I wrote in July that I believe he's been just begging the Democrats to moderate on abortion and secularism, that he would gladly leap into their arms if only they would moderate their positions. It appears that I gave him too much credit. Let's ignore his supporting the Dems in November because he wanted to punish the DC Republicans: as I pointed out before, Rod praised
Obama back in June for his speech on religion, but Al Mohler rightly
pointed out that the speech offered nothing more than "secularism with a smile." Now, Rod's praising Obama because he could "admit that his mind was changed by a religious conservative." His mind was changed on what, his policy position on abortion?
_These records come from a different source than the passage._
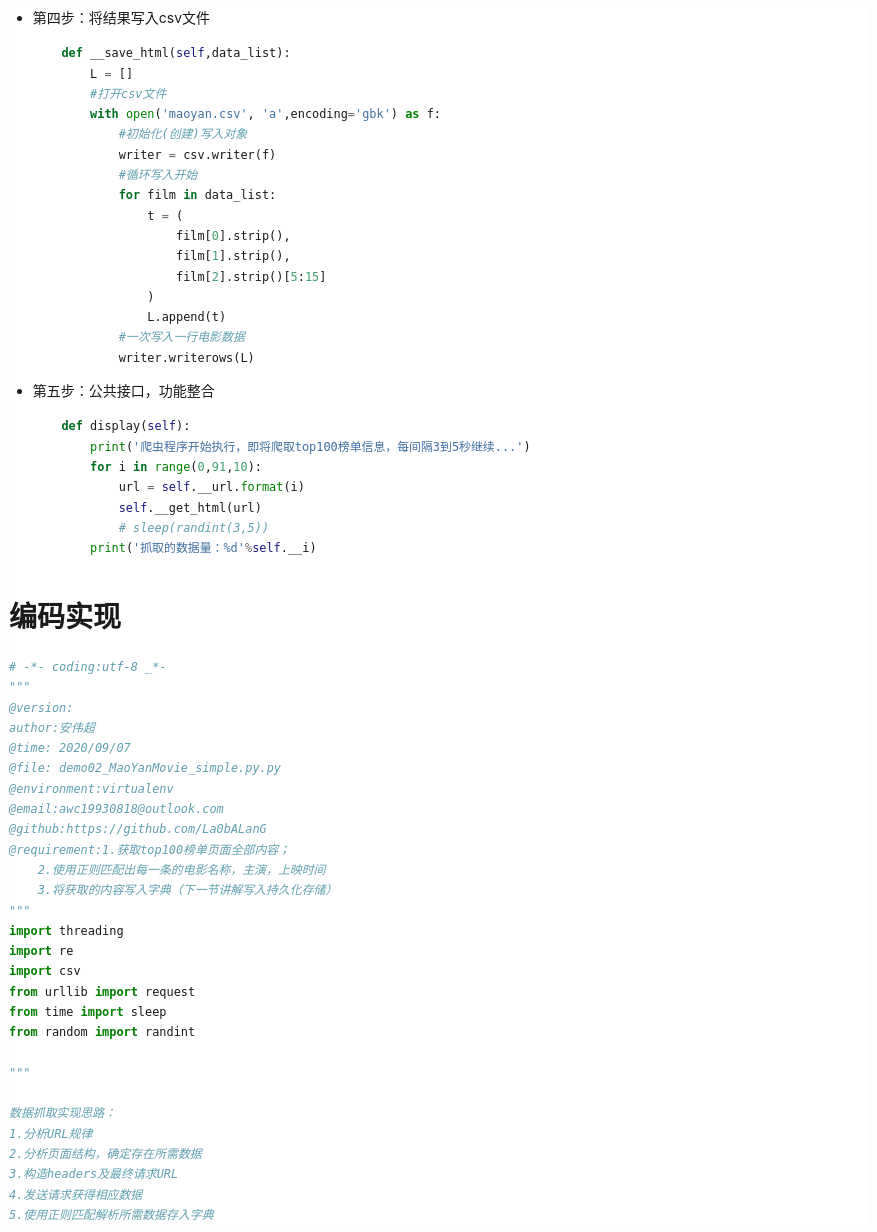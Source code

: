 - 第四步：将结果写入csv文件

  ```python
      def __save_html(self,data_list):
          L = []
          #打开csv文件
          with open('maoyan.csv', 'a',encoding='gbk') as f:
              #初始化(创建)写入对象
              writer = csv.writer(f)
              #循环写入开始
              for film in data_list:
                  t = (
                      film[0].strip(),
                      film[1].strip(),
                      film[2].strip()[5:15]
                  )
                  L.append(t)
              #一次写入一行电影数据
              writer.writerows(L)
  ```

- 第五步：公共接口，功能整合

  ```python
      def display(self):
          print('爬虫程序开始执行，即将爬取top100榜单信息，每间隔3到5秒继续...')
          for i in range(0,91,10):
              url = self.__url.format(i)
              self.__get_html(url)
              # sleep(randint(3,5))
          print('抓取的数据量：%d'%self.__i)
  ```

# 编码实现

```python
# -*- coding:utf-8 _*-
"""
@version:
author:安伟超
@time: 2020/09/07
@file: demo02_MaoYanMovie_simple.py.py
@environment:virtualenv
@email:awc19930818@outlook.com
@github:https://github.com/La0bALanG
@requirement:1.获取top100榜单页面全部内容；
	2.使用正则匹配出每一条的电影名称，主演，上映时间
	3.将获取的内容写入字典（下一节讲解写入持久化存储）
"""
import threading
import re
import csv
from urllib import request
from time import sleep
from random import randint

"""

数据抓取实现思路：
1.分析URL规律
2.分析页面结构，确定存在所需数据
3.构造headers及最终请求URL
4.发送请求获得相应数据
5.使用正则匹配解析所需数据存入字典

```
Certainly not, Obama's support of abortion on-demand is unchanged, it's just that he's moderated his rhetoric to emphasize "fair-minded words."
Wrap the iron hand of radicalism in the velvet glove of civil speech, and that's good enough for Rod.
Even that may not be needed, though, because now Rod is throwing overboard two of the key issues of social conservatism, giving them up as lost causes to justify his support of social liberals.
Insofar as a coherent ideology can be determined, perhaps Rod is more accurately described as some variant of the paleoconservative than as a liberal. But on economic matters, his vague populism has not distinguished itself from socialism: perhaps the distributism of E.F. Schumacher differs from traditional socialism in that it wants the state to command the economy in novel ways.
On international matters, his talk about our being in a generational war and needing a tough foreign policy hardly amounts to an actual idea for winning that war; if he can call Iraq a "meat grinder" despite a casualty rate that's ridiculously low compared to the rest of history, it's hard to see how his attitudes are any less suicidal
than the Left's politically correct multiculturalism; and, ultimately,
his disagreements with Ted Kennedy and Jane Fonda didn't stop him from supporting the Democrats in November, did it?
He even takes for granted the assumptions of the Left: the dire state of the environment; the near infallibility of the mainstream press; "the fraud, the mendacity" of the Bush Administration for getting us into a war on "dubious pretenses;" and even the slander that mainstream conservatives are godless materialists who gave Bush their uncritical
support until late 2005.
With his justifying an abandonment of opposition to abortion and the redefinition of marriage to support liberals -- demanding little more than talk about community and a more civilized rhetoric to justify their radicalism -- I must say, he may not be a liberal, but he might as well be.
What's the difference, other than his being able to broadcast commentaries on NPR as a disenchanted conservative? What does it matter?
His journey to liberalism, predicted by Jonah Goldberg less than a year ago, is complete, for all practical purposes. He will support liberals and their causes, and ultimately no disagreement with them will amount to anything substantive, to say nothing of actual opposition.